Shown in <Adhesiveness of aquatic organisms> The antifouling coating materials and antifouling paints of Examples 1 to 10, Reference Examples 1 to 2, Comparative Examples 1 to 4 and Comparative Examples 6 to 7 were respectively used as antirust paints. A sample was prepared by applying the resulting composition to a 100 × 300 × 3 mm copper plate coated with such that the dry film thickness was 150 to 200 μm. Each of these samples and an untreated sample as Comparative Example 5 were submerged in the sea off Hiroshima Bay and Miyajima, and the area of attachment of aquatic organisms was examined every six months. Table 6 shows the adhesion area of each sample in percentage. [Table 5] [Table 6] <Adhesiveness of aquatic organisms> A mesh in which the antifouling coating materials and the antifouling paints of Examples 1 and 5 and Comparative Examples 1 and 4 were respectively attached to a 50 × 50 cm polyvinyl chloride resin frame. A sample was prepared by dip coating a polyester fishing net having a size of 7 knots. These samples and an untreated sample as Comparative Example 5 were each submerged in the sea of Toyama Bay, and the state of attachment of aquatic organisms was checked every two months. Table 7 shows the results. [Table 7] As shown by the results of each test, the antifouling coating material using the copolymer of the present invention exhibits stable antifouling properties over a long period of time. The copolymer for an antifouling coating material of the present invention has an improved hydrophilicity by hydrolyzing a triorganosilyl group in a side chain, and has a controlled solubility in water, that is, self-polishing. As a result, excellent antifouling effect can be exhibited without using an organic tin compound or an organic tin-containing copolymer which affects the environment. Therefore, the copolymer for an antifouling coating material of the present invention is effective in preventing contamination by aquatic organisms such as underwater structures, fishing nets, and ship bottoms.

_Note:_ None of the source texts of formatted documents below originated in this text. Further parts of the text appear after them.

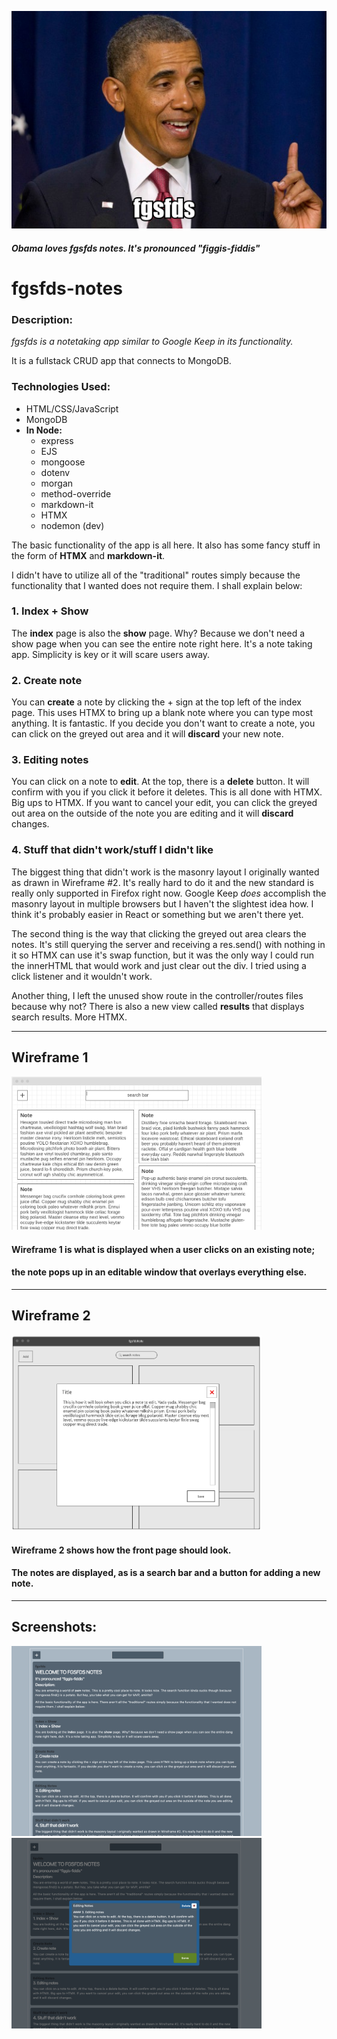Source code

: ![obama](./img/obama.png)
##### Obama loves fgsfds notes. It's pronounced "figgis-fiddis"
# fgsfds-notes
### Description:
*fgsfds is a notetaking app similar to Google Keep in its functionality.*

It is a fullstack CRUD app that connects to MongoDB.

### Technologies Used:
- HTML/CSS/JavaScript
- MongoDB
- **In Node:**
    - express
    - EJS
    - mongoose
    - dotenv
    - morgan
    - method-override
    - markdown-it
    - HTMX
    - nodemon (dev)

The basic functionality of the app is all here. It also has some fancy stuff in the form of **HTMX** and **markdown-it**.

I didn't have to utilize all of the "traditional" routes simply because the functionality that I wanted does not require them. I shall explain below:

### 1. Index + Show
The **index** page is also the **show** page. Why?
Because we don't need a show page when you can see the entire note right here. It's a note taking app. Simplicity is key or it will scare users away.

### 2. Create note
You can **create** a note by clicking the + sign at the top left of the index page. This uses HTMX to bring up a blank note where you can type most anything. It is fantastic. If you decide you don't want to create a note, you can click on the greyed out area and it will **discard** your new note.

### 3. Editing notes
You can click on a note to **edit**. At the top, there is a **delete** button. It will confirm with you if you click it before it deletes. This is all done with HTMX. Big ups to HTMX. If you want to cancel your edit, you can click the greyed out area on the outside of the note you are editing and it will **discard** changes.

### 4. Stuff that didn't work/stuff I didn't like
The biggest thing that didn't work is the masonry layout I originally wanted as drawn in Wireframe #2. It's really hard to do it and the new standard is really only supported in Firefox right now. Google Keep *does* accomplish the masonry layout in multiple browsers but I haven't the slightest idea how. I think it's probably easier in React or something but we aren't there yet.

The second thing is the way that clicking the greyed out area clears the notes. It's still querying the server and receiving a res.send() with nothing in it so HTMX can use it's swap function, but it was the only way I could run the innerHTML that would work and just clear out the div. I tried using a click listener and it wouldn't work.

Another thing, I left the unused show route in the controller/routes files because why not? There is also a new view called **results** that displays search results. More HTMX.
  
---
## Wireframe 1  
<a href="./img/wireframe1.png"><img src="./img/wireframe1.png" alt="Wireframe1" width="400"></a>
<!-- ![wireframe1](./img/wireframe1.png)   -->
#### Wireframe 1 is what is displayed when a user clicks on an existing note;  
#### the note pops up in an editable window that overlays everything else.  
---
## Wireframe 2  
<a href="./img/wireframe2.png"><img src="./img/wireframe2.png" alt="Wireframe2" width="400"></a>
<!-- ![wireframe2](./img/wireframe2.png)   -->
#### Wireframe 2 shows how the front page should look.  
#### The notes are displayed, as is a search bar and a button for adding a new note.

---
## Screenshots:
<a href="./img/index.png"><img src="./img/index.png" alt="index" width="400"></a>
<a href="./img/editcreate.png"><img src="./img/editcreate.png" alt="editcreate" width="400"></a>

──────────────────────────────────────────────────続 き Continuing on the front page (72) Inventor Nobuhiro Saito 133 Nishishinmachi, Ota City, Gunma Prefecture Toshiba Siri Cone Co., Ltd. 72) Inventor Masayuki Hatanaka 133 Nishishinmachi, Ota-shi, Gunma Toshiba Silicon Cone Co., Ltd. (56) References Tables Sho 60-500452 (JP, A) (58) Fields investigated (Int. Cl. ⁷ , DB Name) C09D 143/04 C08F 220/10 C08F 230/08 C09D 5/14 C09D 133/04

Claims (1)

(57) [Claims] The following general formula (Wherein, R ¹ is a hydrogen atom or a methyl group, R ² , R ³ ,
R ⁴ represents a monovalent hydrocarbon group selected from the group consisting of an alkyl group having 1 to 18 carbon atoms, a cycloalkyl group, and a phenyl group), at least one unsaturated triorganosilyl monomer represented by the following formula: And a polymer containing at least one organic monomer selected from (meth) acrylic and vinyl compounds and having a degree of polymerization of not more than 190 and containing no tin-containing copolymer for an antifouling coating material. Copolymer. 2. ^{2. The} copolymer for an antifouling coating material according to claim 1, wherein R ² , R ³ and R ⁴ are all butyl groups. 3. ^{2. The} copolymer for an antifouling coating material according to claim 1, wherein ^{two of} R ² , R ³ and R ⁴ are methyl groups, and the remainder is an alkyl group having 6 or more carbon atoms. 4. The copolymer for an antifouling coating material according to any one of claims 1 to 3, wherein the amount of the unsaturated triorganosilyl monomer among the monomers of the copolymer is 10 to 95% by weight.